### DIRECTIONS:
From the entries below, list each line with "cases".

Extracted data entries:
◆ ◆ ◆

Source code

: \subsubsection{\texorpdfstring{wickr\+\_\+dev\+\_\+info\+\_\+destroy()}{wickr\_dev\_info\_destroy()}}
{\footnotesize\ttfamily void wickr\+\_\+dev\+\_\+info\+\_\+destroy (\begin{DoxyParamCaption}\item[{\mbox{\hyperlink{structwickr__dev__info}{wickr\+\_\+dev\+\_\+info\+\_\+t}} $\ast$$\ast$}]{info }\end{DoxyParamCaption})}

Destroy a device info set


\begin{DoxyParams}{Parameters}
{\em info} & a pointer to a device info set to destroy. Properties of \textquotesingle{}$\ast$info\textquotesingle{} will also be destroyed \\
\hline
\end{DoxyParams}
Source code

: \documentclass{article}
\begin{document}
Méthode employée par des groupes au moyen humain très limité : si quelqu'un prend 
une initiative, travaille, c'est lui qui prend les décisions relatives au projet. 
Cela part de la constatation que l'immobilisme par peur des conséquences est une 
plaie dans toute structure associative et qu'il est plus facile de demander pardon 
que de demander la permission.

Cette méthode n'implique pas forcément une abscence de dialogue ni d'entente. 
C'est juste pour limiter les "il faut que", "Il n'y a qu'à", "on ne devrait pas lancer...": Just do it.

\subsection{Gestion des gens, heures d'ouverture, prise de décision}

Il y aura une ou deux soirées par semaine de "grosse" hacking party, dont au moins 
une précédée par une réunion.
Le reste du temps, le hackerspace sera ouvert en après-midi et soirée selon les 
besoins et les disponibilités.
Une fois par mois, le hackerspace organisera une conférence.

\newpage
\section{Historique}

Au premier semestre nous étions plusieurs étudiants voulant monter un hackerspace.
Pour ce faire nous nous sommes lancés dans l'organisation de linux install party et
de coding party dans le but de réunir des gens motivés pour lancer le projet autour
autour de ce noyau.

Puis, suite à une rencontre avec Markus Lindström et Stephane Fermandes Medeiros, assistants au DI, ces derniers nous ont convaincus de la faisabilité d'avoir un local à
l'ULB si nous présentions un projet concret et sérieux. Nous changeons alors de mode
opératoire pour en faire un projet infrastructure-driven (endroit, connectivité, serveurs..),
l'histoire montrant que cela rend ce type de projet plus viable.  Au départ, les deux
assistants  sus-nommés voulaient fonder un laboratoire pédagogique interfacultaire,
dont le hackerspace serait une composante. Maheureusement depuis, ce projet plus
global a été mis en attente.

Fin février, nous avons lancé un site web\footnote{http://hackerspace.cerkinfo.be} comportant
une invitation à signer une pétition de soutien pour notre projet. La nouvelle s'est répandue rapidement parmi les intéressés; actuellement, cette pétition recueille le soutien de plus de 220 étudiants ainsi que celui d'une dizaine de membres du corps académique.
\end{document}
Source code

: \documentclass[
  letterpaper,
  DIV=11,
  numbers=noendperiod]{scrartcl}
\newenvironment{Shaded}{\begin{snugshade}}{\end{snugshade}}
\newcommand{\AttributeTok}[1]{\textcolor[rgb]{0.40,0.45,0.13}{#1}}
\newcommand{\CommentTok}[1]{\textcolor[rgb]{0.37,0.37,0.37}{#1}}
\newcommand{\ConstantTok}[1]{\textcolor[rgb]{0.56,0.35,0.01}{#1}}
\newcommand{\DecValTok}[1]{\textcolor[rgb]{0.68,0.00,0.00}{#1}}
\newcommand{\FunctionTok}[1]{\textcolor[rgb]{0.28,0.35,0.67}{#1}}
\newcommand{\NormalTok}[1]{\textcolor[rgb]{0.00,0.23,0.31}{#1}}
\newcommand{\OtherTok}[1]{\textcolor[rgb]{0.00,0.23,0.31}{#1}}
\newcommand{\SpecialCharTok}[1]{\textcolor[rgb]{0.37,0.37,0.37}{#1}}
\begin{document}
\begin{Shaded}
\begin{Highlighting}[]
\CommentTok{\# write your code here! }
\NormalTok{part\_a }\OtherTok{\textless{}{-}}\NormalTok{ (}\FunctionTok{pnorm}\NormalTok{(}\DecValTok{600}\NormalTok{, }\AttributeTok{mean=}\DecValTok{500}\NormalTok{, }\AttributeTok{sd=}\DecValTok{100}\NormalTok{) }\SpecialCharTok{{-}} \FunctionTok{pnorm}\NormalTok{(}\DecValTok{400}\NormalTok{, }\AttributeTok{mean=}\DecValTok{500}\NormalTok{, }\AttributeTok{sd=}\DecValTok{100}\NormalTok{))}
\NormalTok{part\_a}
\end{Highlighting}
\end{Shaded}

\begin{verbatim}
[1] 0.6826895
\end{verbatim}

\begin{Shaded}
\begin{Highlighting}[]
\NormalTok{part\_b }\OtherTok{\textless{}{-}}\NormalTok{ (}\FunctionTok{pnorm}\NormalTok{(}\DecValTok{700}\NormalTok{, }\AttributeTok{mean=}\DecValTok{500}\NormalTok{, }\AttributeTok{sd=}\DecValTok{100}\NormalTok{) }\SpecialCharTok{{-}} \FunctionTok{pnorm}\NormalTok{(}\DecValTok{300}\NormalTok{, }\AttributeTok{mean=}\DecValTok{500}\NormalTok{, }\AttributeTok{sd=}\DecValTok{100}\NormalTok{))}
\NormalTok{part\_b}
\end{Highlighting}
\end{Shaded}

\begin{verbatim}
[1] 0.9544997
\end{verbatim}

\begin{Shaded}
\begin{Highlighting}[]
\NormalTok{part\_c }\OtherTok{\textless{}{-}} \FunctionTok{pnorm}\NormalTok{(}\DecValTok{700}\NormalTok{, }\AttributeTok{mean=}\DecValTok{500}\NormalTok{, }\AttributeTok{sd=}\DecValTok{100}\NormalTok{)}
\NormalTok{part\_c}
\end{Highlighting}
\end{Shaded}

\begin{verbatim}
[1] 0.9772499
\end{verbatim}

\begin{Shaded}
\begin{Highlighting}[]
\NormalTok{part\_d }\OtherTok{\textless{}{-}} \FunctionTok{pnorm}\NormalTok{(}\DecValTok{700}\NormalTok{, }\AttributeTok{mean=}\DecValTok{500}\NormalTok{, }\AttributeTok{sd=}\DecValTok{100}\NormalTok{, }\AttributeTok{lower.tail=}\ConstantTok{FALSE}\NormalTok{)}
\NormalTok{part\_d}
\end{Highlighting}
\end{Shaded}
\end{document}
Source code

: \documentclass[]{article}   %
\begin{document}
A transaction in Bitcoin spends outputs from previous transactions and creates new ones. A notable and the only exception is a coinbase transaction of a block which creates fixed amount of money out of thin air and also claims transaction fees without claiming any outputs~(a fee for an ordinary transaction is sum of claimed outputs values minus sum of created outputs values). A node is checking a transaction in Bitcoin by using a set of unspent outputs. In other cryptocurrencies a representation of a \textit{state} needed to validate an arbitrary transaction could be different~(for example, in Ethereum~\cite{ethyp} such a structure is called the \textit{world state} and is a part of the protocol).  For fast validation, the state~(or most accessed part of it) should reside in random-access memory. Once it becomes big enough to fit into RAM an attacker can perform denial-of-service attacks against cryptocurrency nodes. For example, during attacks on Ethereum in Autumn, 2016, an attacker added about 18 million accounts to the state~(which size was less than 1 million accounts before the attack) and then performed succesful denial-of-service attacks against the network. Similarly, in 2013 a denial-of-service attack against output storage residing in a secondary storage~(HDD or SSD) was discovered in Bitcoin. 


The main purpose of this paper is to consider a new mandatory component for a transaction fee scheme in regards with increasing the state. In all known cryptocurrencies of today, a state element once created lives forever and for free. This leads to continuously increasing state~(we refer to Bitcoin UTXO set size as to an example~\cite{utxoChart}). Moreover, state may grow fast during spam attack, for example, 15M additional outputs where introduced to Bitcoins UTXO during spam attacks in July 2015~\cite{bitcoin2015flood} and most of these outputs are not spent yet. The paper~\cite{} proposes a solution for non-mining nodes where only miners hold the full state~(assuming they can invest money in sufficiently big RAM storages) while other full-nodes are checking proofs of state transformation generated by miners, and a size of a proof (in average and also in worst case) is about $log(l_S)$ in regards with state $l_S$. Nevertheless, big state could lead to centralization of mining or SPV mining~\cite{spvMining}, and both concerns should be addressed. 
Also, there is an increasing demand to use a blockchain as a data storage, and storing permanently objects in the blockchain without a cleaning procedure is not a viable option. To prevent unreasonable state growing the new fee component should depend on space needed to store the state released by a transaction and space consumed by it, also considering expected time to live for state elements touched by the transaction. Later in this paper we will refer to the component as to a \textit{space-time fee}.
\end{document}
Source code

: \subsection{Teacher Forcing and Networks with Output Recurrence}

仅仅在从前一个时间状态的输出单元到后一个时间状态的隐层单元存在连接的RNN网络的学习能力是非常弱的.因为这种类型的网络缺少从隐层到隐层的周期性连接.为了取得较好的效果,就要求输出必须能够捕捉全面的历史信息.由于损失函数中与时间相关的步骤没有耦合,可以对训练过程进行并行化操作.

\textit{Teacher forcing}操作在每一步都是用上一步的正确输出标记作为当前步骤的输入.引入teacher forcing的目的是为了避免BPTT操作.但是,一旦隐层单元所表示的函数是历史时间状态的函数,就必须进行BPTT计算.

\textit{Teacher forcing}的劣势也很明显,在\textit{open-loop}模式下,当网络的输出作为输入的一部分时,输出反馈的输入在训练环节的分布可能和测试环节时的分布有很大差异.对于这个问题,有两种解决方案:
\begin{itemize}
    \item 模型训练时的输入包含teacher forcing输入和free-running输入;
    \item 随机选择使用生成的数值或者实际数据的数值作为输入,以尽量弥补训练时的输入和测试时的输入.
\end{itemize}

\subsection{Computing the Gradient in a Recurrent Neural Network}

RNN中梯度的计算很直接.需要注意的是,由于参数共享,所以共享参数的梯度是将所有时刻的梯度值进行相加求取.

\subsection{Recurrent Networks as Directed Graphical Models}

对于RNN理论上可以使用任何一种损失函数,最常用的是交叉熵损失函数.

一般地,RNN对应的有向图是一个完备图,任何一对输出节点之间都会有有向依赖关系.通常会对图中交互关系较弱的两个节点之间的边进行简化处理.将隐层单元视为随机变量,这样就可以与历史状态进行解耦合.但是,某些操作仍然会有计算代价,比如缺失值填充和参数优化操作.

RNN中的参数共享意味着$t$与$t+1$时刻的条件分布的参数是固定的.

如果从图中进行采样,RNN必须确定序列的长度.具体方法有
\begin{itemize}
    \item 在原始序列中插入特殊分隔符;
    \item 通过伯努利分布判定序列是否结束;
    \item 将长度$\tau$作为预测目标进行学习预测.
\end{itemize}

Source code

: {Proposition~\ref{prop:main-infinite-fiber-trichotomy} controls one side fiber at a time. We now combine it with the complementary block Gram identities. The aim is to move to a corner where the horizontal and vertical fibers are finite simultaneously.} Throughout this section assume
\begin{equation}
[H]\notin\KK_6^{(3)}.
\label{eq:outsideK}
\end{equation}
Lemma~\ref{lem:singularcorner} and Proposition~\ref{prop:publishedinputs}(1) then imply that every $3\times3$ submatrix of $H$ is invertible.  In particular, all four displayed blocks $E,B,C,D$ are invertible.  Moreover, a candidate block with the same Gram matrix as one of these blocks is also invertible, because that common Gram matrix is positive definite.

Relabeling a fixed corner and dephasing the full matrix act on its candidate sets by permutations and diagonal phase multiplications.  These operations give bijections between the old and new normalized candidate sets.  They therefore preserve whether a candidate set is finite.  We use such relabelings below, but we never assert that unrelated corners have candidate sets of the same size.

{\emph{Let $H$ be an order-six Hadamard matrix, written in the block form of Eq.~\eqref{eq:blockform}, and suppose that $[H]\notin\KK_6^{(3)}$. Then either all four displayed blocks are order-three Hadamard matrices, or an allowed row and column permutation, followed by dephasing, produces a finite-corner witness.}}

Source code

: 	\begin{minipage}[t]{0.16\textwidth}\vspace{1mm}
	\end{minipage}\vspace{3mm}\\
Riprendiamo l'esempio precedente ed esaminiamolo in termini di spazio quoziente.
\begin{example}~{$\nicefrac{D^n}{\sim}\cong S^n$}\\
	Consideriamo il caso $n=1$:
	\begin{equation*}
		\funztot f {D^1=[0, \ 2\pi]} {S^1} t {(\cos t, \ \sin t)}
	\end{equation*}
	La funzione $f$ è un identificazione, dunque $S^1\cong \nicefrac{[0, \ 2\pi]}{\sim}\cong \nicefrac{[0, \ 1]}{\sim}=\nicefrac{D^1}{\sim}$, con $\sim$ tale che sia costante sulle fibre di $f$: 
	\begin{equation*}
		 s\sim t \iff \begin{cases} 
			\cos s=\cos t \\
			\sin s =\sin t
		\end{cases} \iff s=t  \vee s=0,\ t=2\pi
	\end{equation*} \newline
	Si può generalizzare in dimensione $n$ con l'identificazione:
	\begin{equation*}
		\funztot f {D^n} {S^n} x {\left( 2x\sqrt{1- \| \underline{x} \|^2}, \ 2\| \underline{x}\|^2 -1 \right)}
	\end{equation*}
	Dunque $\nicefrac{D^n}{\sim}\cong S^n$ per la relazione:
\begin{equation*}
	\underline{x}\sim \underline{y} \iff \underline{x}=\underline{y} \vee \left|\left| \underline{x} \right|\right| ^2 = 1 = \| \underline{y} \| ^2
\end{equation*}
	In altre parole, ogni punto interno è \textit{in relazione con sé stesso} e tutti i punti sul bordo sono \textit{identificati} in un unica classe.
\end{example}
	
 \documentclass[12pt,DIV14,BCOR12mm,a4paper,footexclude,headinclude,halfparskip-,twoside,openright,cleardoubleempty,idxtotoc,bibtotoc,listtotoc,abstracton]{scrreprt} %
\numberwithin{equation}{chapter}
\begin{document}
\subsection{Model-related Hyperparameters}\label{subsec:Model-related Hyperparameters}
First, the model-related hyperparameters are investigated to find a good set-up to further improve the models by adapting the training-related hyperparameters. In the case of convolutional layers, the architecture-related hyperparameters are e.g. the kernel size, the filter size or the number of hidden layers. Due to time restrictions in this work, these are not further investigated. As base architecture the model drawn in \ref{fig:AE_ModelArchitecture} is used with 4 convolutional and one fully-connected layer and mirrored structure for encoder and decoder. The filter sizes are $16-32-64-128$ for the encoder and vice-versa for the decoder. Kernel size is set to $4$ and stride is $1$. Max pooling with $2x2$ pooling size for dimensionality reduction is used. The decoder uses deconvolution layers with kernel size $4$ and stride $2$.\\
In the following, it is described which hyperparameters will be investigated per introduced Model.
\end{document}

◆ ◆ ◆

### RESULT BELOW:
		 s\sim t \iff \begin{cases} 
		\end{cases} \iff s=t  \vee s=0,\ t=2\pi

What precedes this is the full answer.